To clarify, I do not think my individual flock friends cannot applaud their friends without pangs of envy or something of that sort. Rather,
I find the conditions we fly in to be dangerous, for some of us more-so than others.
I find it hard to gently murmur when flying in the midst of a maelstrom; the effects of social inequity reek havoc on many scales and manifest in complex ways.
[Photo by Cooper Baumgartner on Unsplash]
Within your work flocks, friendship flocks,
however you play with and define what your various flocks might be –
do you notice,
Which of your contributions are recognized? Which are not?
How is your livelihood — your cash, your food supply, your supply of love exchange, your people who care for you when you are sick, how is your mental-emotional-spiritual being?
How do various aspects of livelihood seem to intersect in your life?
From your perspective, how do those things seem for your flock mates?
Who do you see in your flock getting colleague-bypassed, ignored, copied or stolen from?
Within your flocks, who is talked about, read, quoted, recognized?
Are those well-worn names people from within your flock?
Are they names of people outside of your flock? Some combination?
Whose voices do you and your flock hold dear? in which moments?
Whose names do you repeat? to whom?
When any amount of recognition or fame comes to only a few within your flock, do the aspects of that recognition-livelihood get spread out to all of you?
Only to some of you?
If so, which aspects of livelihood or recognition seem to put distance between members of your flock – between those who have and have-not?
When you have conversations and you leave feeling like you’re sparkling, full of new ideas, who were you talking with?
Can you discern,
when is an idea a murmuring between you two— or— a moment when one-or-the-other-of-you offered a particular contribution?
When do you notice moments of simultaneous or multiple discovery?
Can you discern, which murmurings arise out of your flock?
Which ideas emerged in a neighboring flock?

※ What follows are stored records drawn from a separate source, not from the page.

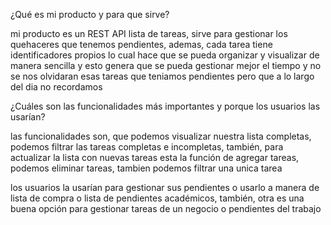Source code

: ¿Qué es mi producto y para que sirve?

mi producto es un REST API lista de tareas, sirve para gestionar los quehaceres que tenemos pendientes, ademas, cada tarea tiene identificadores propios lo cual hace que se pueda organizar y visualizar de manera sencilla y esto genera que se pueda gestionar mejor el tiempo y no se nos olvidaran esas tareas que teniamos pendientes pero que a lo largo del dia no recordamos


¿Cuáles son las funcionalidades más importantes y porque los usuarios las usarían?

las funcionalidades son, que podemos visualizar nuestra lista completas, podemos filtrar las tareas completas e incompletas, también, para actualizar la lista con nuevas tareas esta la función de agregar tareas, podemos eliminar tareas, tambien podemos filtrar una unica tarea 

los usuarios la usarían para gestionar sus pendientes o usarlo a manera de lista de compra o lista de pendientes académicos, también, otra es una buena opción para gestionar tareas de un negocio o pendientes del trabajo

Which ideas are simultaneous discovery?
When you look at a wide network of intersecting flocks, global-size murmurings— 
Which groups seem to be recognized, lush with which aspects of warm beds, food, love, and/or income?
Whose livelihood seems well endowed? Which aspects of livelihood?
Can you trace any lines of this livelihood — when, how, from where did these aspects of livelihood emerge?
Which flocks, which people, seem to be colleague-bypassed, ignored, copied or stolen from?
For those with little livelihood, can you trace the distance from livelihood — when, how, from where did their life and these aspects of livelihood separate?
Which aspects of livelihood are present?
Who among those are trying to be heard? Who is struggling to arrive at livelihood, warm beds, food, love, meaningful work, or income?
Who among those are refusing to be seen ? Who seem to intentionally move away from flock-to-flock overlap, like the so-called Sentinelese?[w]
How do patterns within your flocks compare or differ from patterns that play out in global-size murmurs?
However you come by your money, bed, food or love — If you place yourself, if you imagine yourself within these global-size flocking dynamics,
Where do you seem to fit?
Where do you and your flock-mates seem to fly in relation to other flocks?
And how do these livelihoods seem to relate with the livelihoods of ants, apes, burdock or birds?